Data extracted from a collection |
++++++++
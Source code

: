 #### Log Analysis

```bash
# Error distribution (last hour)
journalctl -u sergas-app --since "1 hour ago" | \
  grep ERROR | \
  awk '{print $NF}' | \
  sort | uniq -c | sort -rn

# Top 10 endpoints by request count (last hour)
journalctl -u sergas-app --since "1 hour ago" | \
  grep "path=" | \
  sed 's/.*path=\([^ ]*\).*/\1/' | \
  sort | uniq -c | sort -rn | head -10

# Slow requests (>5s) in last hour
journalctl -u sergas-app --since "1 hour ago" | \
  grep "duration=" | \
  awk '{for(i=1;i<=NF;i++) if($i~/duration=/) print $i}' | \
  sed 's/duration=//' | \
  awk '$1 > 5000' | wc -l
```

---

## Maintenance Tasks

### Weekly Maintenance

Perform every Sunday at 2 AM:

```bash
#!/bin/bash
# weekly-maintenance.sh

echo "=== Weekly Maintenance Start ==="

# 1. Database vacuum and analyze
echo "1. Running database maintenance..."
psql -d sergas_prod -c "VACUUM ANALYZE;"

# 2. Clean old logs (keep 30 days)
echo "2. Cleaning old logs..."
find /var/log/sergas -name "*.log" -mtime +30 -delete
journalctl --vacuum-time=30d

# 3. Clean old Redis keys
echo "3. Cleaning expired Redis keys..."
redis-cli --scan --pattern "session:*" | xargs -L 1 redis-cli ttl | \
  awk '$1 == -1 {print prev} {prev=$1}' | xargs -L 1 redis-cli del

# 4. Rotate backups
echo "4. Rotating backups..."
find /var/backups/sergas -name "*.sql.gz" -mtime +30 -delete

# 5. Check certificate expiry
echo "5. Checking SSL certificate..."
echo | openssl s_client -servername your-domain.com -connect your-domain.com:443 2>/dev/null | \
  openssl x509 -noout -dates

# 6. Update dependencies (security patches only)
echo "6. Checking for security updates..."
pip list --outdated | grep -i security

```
++++++++
REQUIREMENT |
Looking through the records, copy out every line in which the word "mtime" is found.

SOLUTION FOR THIS PROBLEM |
find /var/log/sergas -name "*.log" -mtime +30 -delete
find /var/backups/sergas -name "*.sql.gz" -mtime +30 -delete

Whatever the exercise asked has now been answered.